From: Niu Yawei <yawei.niu@gmail.com>
To: Jan Kara <jack@suse.cz>
Cc: linux-fsdevel@vger.kernel.org, linux-ext4@vger.kernel.org,
yawei.niu@intel.com, andreas.dilger@intel.com,
lai.siyao@intel.com
Subject: Re: [PATCH] quota: remove dqptr_sem for scalability
Date: Fri, 23 May 2014 11:37:43 +0800 [thread overview]
Message-ID: <537EC287.70002@gmail.com> (raw)
In-Reply-To: <20140522132556.GE7999@quack.suse.cz>
Thanks for your review, Jack.
> Hello,
>
> thanks for the work! I have some comments below.
>
> On Thu 22-05-14 18:47:22, Niu Yawei wrote:
>> There are several global locks in the VFS quota code which hurts
>> performance a lot when quota accounting enabled, dqptr_sem is the major one.
>>
>> This patch tries to make the VFS quota code scalable with minimal changes.
>>
>> Following tests (mdtest & dbench) were running over ext4 fs in a
>> centos6.5 vm (8 cpus, 4G mem, kenrel: 3.15.0-rc5+), and the result shows
>> the patch relieved the lock congestion a lot.
>>
> Snipped performance results - thanks for those but first let's concentrate
> on correctness side of things.
>
>> [PATCH] quota: remove dqptr_sem for scalability
>>
>> Remove dqptr_sem (but kept in struct quota_info to keep kernel ABI
>> unchanged), and the functionality of this lock is implemented by
>> other locks:
>> * i_dquot is protected by i_lock, however only this pointer, the
>> content of this struct is by dq_data_lock.
>> * Q_GETFMT is now protected with dqonoff_mutex instead of dqptr_sem.

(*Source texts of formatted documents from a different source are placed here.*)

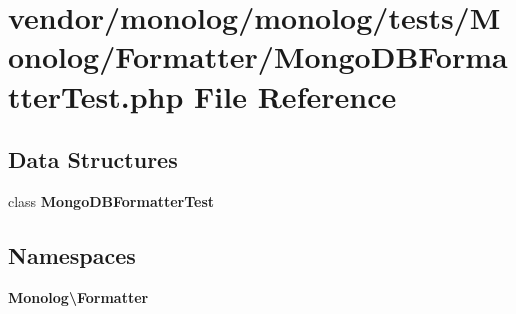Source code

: \section{vendor/monolog/monolog/tests/\+Monolog/\+Formatter/\+Mongo\+D\+B\+Formatter\+Test.php File Reference}
\label{_mongo_d_b_formatter_test_8php}
\subsection*{Data Structures}
\begin{DoxyCompactItemize}
\item 
class {\bf Mongo\+D\+B\+Formatter\+Test}
\end{DoxyCompactItemize}
\subsection*{Namespaces}
\begin{DoxyCompactItemize}
\item 
 {\bf Monolog\textbackslash{}\+Formatter}
\end{DoxyCompactItemize}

>> * Small changes in __dquot_initialize() to avoid unnecessary
>> dqget()/dqput() calls.
> Each of these three steps should be a separate patch please.
Ok, sure.
>
> Now regarding each of these steps: Using i_lock for protection of dquot
> pointers doesn't quite work. You have e.g.:
>> @@ -1636,12 +1646,12 @@ int __dquot_alloc_space(struct inode *inode, qsize_t number, int flags)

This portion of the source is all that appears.